### WHAT TO WORK ON
From the first line of the records below, transcribe each line exactly up to and including the one with "一种设备来代替微型商用电脑——考虑到这些生产商已经习惯于生产高科技的设备，"; pictures stay out.

### RAW DATA
--

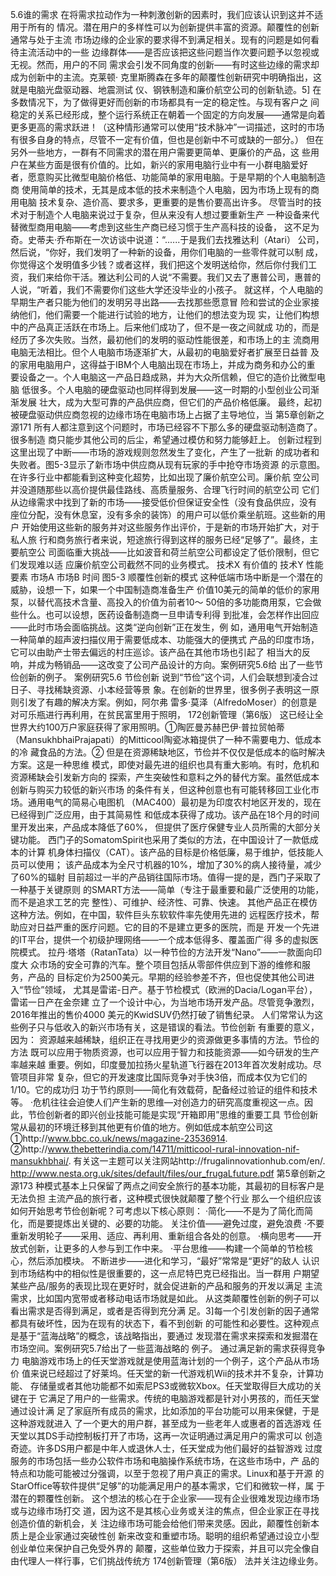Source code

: 5.6谁的需求
在将需求拉动作为一种刺激创新的因素时，我们应该认识到这并不适用于所有的
情况。潜在用户的多样性可以为创新提供丰富的资源。颠覆性的创新通常与处于主流
市场边缘的企业家的要求得不到满足相关。现有的问题是如何看待主流活动中的一些
边缘群体——是否应该把这些问题当作次要问题予以忽视或无视。然而，用户的不同
需求会引发不同角度的创新——有时这些边缘的需求却成为创新中的主流。克莱顿·
克里斯腾森在多年的颠覆性创新研究中明确指出，这就是电脑光盘驱动器、地震测试
仪、钢铁制造和廉价航空公司的创新轨迹。5]
在多数情况下，为了做得更好而创新的市场都具有一定的稳定性。与现有客户之
间稳定的关系已经形成，整个运行系统正在朝着一个固定的方向发展——通常是向着
更多更高的需求跃进！（这种情形通常可以使用“技术脉冲”一词描述，这时的市场
有很多自身的特点，尽管不一定有价值，但也是创新中不可或缺的一部分。）
但在另外一些地方，一群有不同需求的潜在用户需要更简单、更廉价的产品，这
些用户在某些方面是很有价值的。比如，新兴的家用电脑行业中有一小群电脑爱好
者，愿意购买比微型电脑价格低、功能简单的家用电脑。于是早期的个人电脑制造商
使用简单的技术，无其是成本低的技术来制造个人电脑，因为市场上现有的商用电脑
技术复杂、造价高、要求多，更重要的是售价要高出许多。
尽管当时的技术对于制造个人电脑来说过于复杂，但从来没有人想过要重新生产
一种设备来代替微型商用电脑——考虑到这些生产商已经习惯于生产高科技的设备，
这不足为奇。史蒂夫·乔布斯在一次访谈中说道：“......于是我们去找雅达利（Atari）
公司，然后说，“你好，我们发明了一种新的设备，用你们电脑的一些零件就可以制
成，你觉得这个发明值多少钱？或者这样，我们把这个发明送给你，然后你付我们工
资，我们来给你干活。雅达利公司的人说“不需要。我们又去了惠普公司，惠普的
人说，“听着，我们不需要你们这些大学还没毕业的小孩子。
就这样，个人电脑的早期生产者只能为他们的发明另寻出路——去找那些愿意冒
险和尝试的企业家接纳他们，他们需要一个能进行试验的地方，让他们的想法变为现
实，让他们构想中的产品真正活跃在市场上。后来他们成功了，但不是一夜之间就成
功的，而是经历了多次失败。当然，最初他们的发明的驱动性能很差，和市场上的主
流商用电脑无法相比。但个人电脑市场逐渐扩大，从最初的电脑爱好者扩展至日益普
及的家用电脑用户，这得益于IBM个人电脑出现在市场上，并成为商务和办公的重
要设备之一。个人电脑这一产品日趋成熟，并为大众所信赖，但它的造价比微型电脑
低很多。个人电脑的硬盘驱动也同样得到发展——这一时期的小型创业公司渐渐发展
壮大，成为大型可靠的产品供应商，但它们的产品价格低廉。
最终，起初被硬盘驱动供应商忽视的边缘市场在电脑市场上占据了主导地位，当
第5章创新之源171
所有人都注意到这个问题时，市场已经容不下那么多的硬盘驱动制造商了。很多制造
商只能步其他公司的后尘，希望通过模仿和努力能够赶上。
创新过程到这里出现了中断——市场的游戏规则忽然发生了变化，产生了一批新
的成功者和失败者。图5-3显示了新市场中供应商从现有玩家的手中抢夺市场资源
的示意图。在许多行业中都能看到这种变化超势，比如出现了廉价航空公司。廉价航
空公司并没道随那些以高价提供最佳路线、高质量服务、合理飞行时间的航空公司
它们从边缘需求中找到了新的市场——接受低价但保证安全性（没有食品供应，没有
座位分配，没有休息室，没有多余的装饰）的用户可以低价乘坐航班。这些新的用户
开始使用这些新的服务并对这些服务作出评价，于是新的市场开始扩大，对于私人旅
行和商务旅行者来说，短途旅行得到这样的服务已经“足够了”。最终，主要航空公
司面临重大挑战——比如波音和荷兰航空公司都设定了低价限制，但它们发现难以适
应廉价航空公司截然不同的业务模式。
技术X
有价值的
技术Y
性能要素
市场A
市场B
时间
图5-3
顺覆性创新的模式
这种低端市场中断是一个潜在的威胁，设想一下，如果一个中国制造商准备生产
价值10美元的简单的低价的家用泵，以替代高技术含量、高投入的价值为前者10～
50倍的多功能商用泵，它会做些什么。也可以设想，医药设备制造商一旦申请专利得
到批准，会怎样作出回应——此时市场会面临挑战。这类“逆向创新”正在发生，例
如，通用电气开始制造一种简单的超声波扫描仪用于需要低成本、功能强大的便携式
产品的印度市场，它可以由助产士带去偏远的村庄巡诊。该产品在其他市场也引起了
相当大的反响，并成为畅销品——这改变了公司产品设计的方向。案例研究5.6给
出了一些节俭创新的例子。
案例研究5.6
节俭创新
说到“节俭”这个词，人们会联想到凌合过日子、寻找稀缺资源、小本经营等景
象。在创新的世界里，很多例子表明这一原则引发了有趣的解决方案。例如，阿尔弗
雷多·莫泽（AlfredoMoser）的创意是对可乐瓶进行再利用，在贫民富里用于照明，
172创新管理（第6版）
这已经让全世界大约100万户家庭获得了家用照明。①陶匠曼苏赫巴伊·普拉贸帕蒂
（MansukhbhaiPrajapati）的Mitticool陶瓷冰箱提供了一种不需要电力、低成本的冷
藏食品的方法。②
但是在资源稀缺地区，节俭并不仅仅是低成本的临时解决方案。这是一种思维
模式，即使对最先进的组织也具有重大影响。有时，危机和资源稀缺会引发新方向的
探索，产生突破性和意料之外的替代方案。虽然低成本创新与购买力较低的新兴市场
的条件有关，但这种创意也有可能转移回工业化市场。通用电气的简易心电图机
（MAC400）最初是为印度农村地区开发的，现在已经得到广泛应用，由于其简易性
和低成本获得了成功。该产品在18个月的时间里开发出来，产品成本降低了60%，
但提供了医疗保健专业人员所需的大部分关键功能。
西门子的SomatomSpirit也采用了类似的方法，在中国设计了一款低成本的计算
机身体扫描仪（CAT）。该产品的目标是价格低廉，易于维护，低技能人员可以使用；
该产品成本为全尺寸机器的10%，增加了30%的病人接待量，减少了60%的辐射
目前超过一半的产品销往国际市场。值得一提的是，西门子采取了一种基于关键原则
的SMART方法——简单（专注于最重要和最广泛使用的功能，而不是追求工艺的完
整性）、可维护、经济性、可靠、快速。
其他产品正在模仿这种方法。例如，在中国，软件巨头东软软件率先使用先进的
远程医疗技术，帮助应对日益严重的医疗问题。它的目的不是建立更多的医院，而是
开发一个先进的IT平台，提供一个初级护理网络——一个成本低得多、覆盖面广得
多的虚拟医院模式。
拉丹·塔塔（RatanTata）以一种节俭的方法开发“Nano”——一款面向印度大
众市场的安全可靠的汽车。整个项目包括从零部件供应到下游的维修和服务，产品的
目标定价为2500美元。早期的经验参差不齐，但也促使其他公司进入“节俭”领域，
尤其是雷诺-日产。基于节检模式（欧洲的Dacia/Logan平台），雷诺一日产在金奈建
立了一个设计中心，为当地市场开发产品。尽管竞争激烈，2016年推出的售价4000
美元的KwidSUV仍然打破了销售纪录。
人们常常认为这些例子只与低收入的新兴市场有关，这是错误的看法。节俭创新
有重要的意义，因为：
资源越来越稀缺，组织正在寻找用更少的资源做更多事情的方法。节俭的方法
既可以应用于物质资源，也可以应用于智力和技能资源——如今研发的生产率越来越
重要。例如，印度曼加拉扬火星轨道飞行器在2013年首次发射成功。尽管项目非常
复杂，但它的开发速度比国际竞争对手快3倍，而成本仅为它们的1/10。它的成功归
功于节约原则——简化有效载荷，配备经过验证的组件和技术等。
·危机往往会迫使人们产生新的思维—对创造力的研究高度重视这一点。因
此，节俭创新者的即兴创业技能可能是实现“开箱即用”思维的重要工具
节俭创新常从最初的环境迁移到其他更有价值的地方。例如低成本航空公司这
①http://www.bbc.co.uk/news/magazine-23536914.
②http://www.thebetterindia.com/14711/mitticool-rural-innovation-nif-mansukhbhai/.
有关这一主题可以关注网站http://frugalinnovationhub.com/en/.
http://www.nesta.org.uk/sites/default/files/our_frugaLfuture.pdf
第5章创新之源173
种模式基本上只保留了两点之间安全旅行的基本功能，其最初的目标客户是无法负担
主流产品的旅行者，这种模式很快就颠覆了整个行业
那么一个组织应该如何开始思考节俭创新呢？可考虑以下核心原则：
·简化——不是为了简化而简化，而是要提炼出关键的、必要的功能。
关注价值——避免过度，避免浪费
·不要重新发明轮子——采用、适应、再利用、重新组合各处的创意。
·横向思考——开放式创新，让更多的人参与到工作中来。
·平台思维——构建一个简单的节检核心，然后添加模块。
不断进步——进化和学习，“最好”常常是“更好”的敌人
认识到市场结构中的相似性是很重要的，这一点尼特巴克已经指出。当一群用
户期望某些产品/服务的表现比现在更好时，就会促进新的产品和服务的开发以满足
主流需求，比如国内宽带或者移动电话市场就是如此。
从这类颠覆性创新的例子可以看出需求是否得到满足，或者是否得到充分满
足。3]每一个引发创新的因子通常都具有破坏性，因为在现有的状态下，看不到创新
的可能性和必要性。这种观点是基于“蓝海战略”的概念，该战略指出，要通过
发现潜在需求来探索和发掘潜在市场空间。案例研究5.7给出了一些蓝海战略的
例子。
通过满足新的需求获得竞争力
电脑游戏市场上的任天堂游戏就是使用蓝海计划的一个例子，这个产品从市场价
值来说已经超过了好莱坞。任天堂的新一代游戏机Wii的技术并不复杂，计算功能、
存储量或者其他功能都不如索尼PS3或微软Xbox。任天堂取得巨大成功的关键在于
它满足了用户的一些需求。传统的电脑游戏都是针对小男孩的，而任天堂通过设计满
足了家庭所有成员的需求，比如添加的平台功能可以用来保健，于是这种游戏就进入
了一个更大的用户群，甚至成为一些老年人或惠者的首选游戏
任天堂以其DS手动控制板打开了市场，这再一次证明通过满足用户的需求可以
创造奇迹。许多DS用户都是中年人或退休人士，任天堂成为他们最好的益智游戏
过度服务的市场包括一些办公软件市场和电脑操作系统市场，在这些市场中，产
品的特点和功能可能被过分强调，以至于忽视了用户真正的需求。Linux和基于开源
的StarOffice等软件提供“足够”的功能满足用户的基本需求，它们和微软一样，属
于潜在的颗覆性创新。
这个想法的核心在于企业家——现有企业很难发现边缘市场或与边缘市场打交
道，因为这不是其核心业务或关注的焦点，但企业家正在寻找创造价值的新机会，关
注边缘市场可能会给他们带来灵感。因此，颠覆性创新本质上是企业家通过突破性创
新来改变和重塑市场。聪明的组织希望通过设立小型创业单位来保护自己免受外界的
颠覆，这些单位致力于探索，并且可以完全像自由代理人一样行事，它们挑战传统方
174创新管理（第6版）
法并关注边缘业务。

--

### EXERCISE ANSWER
Source code

: 5.6谁的需求
在将需求拉动作为一种刺激创新的因素时，我们应该认识到这并不适用于所有的
情况。潜在用户的多样性可以为创新提供丰富的资源。颠覆性的创新通常与处于主流
市场边缘的企业家的要求得不到满足相关。现有的问题是如何看待主流活动中的一些
边缘群体——是否应该把这些问题当作次要问题予以忽视或无视。然而，用户的不同
需求会引发不同角度的创新——有时这些边缘的需求却成为创新中的主流。克莱顿·
克里斯腾森在多年的颠覆性创新研究中明确指出，这就是电脑光盘驱动器、地震测试
仪、钢铁制造和廉价航空公司的创新轨迹。5]
在多数情况下，为了做得更好而创新的市场都具有一定的稳定性。与现有客户之
间稳定的关系已经形成，整个运行系统正在朝着一个固定的方向发展——通常是向着
更多更高的需求跃进！（这种情形通常可以使用“技术脉冲”一词描述，这时的市场
有很多自身的特点，尽管不一定有价值，但也是创新中不可或缺的一部分。）
但在另外一些地方，一群有不同需求的潜在用户需要更简单、更廉价的产品，这
些用户在某些方面是很有价值的。比如，新兴的家用电脑行业中有一小群电脑爱好
者，愿意购买比微型电脑价格低、功能简单的家用电脑。于是早期的个人电脑制造商
使用简单的技术，无其是成本低的技术来制造个人电脑，因为市场上现有的商用电脑
技术复杂、造价高、要求多，更重要的是售价要高出许多。
尽管当时的技术对于制造个人电脑来说过于复杂，但从来没有人想过要重新生产
一种设备来代替微型商用电脑——考虑到这些生产商已经习惯于生产高科技的设备，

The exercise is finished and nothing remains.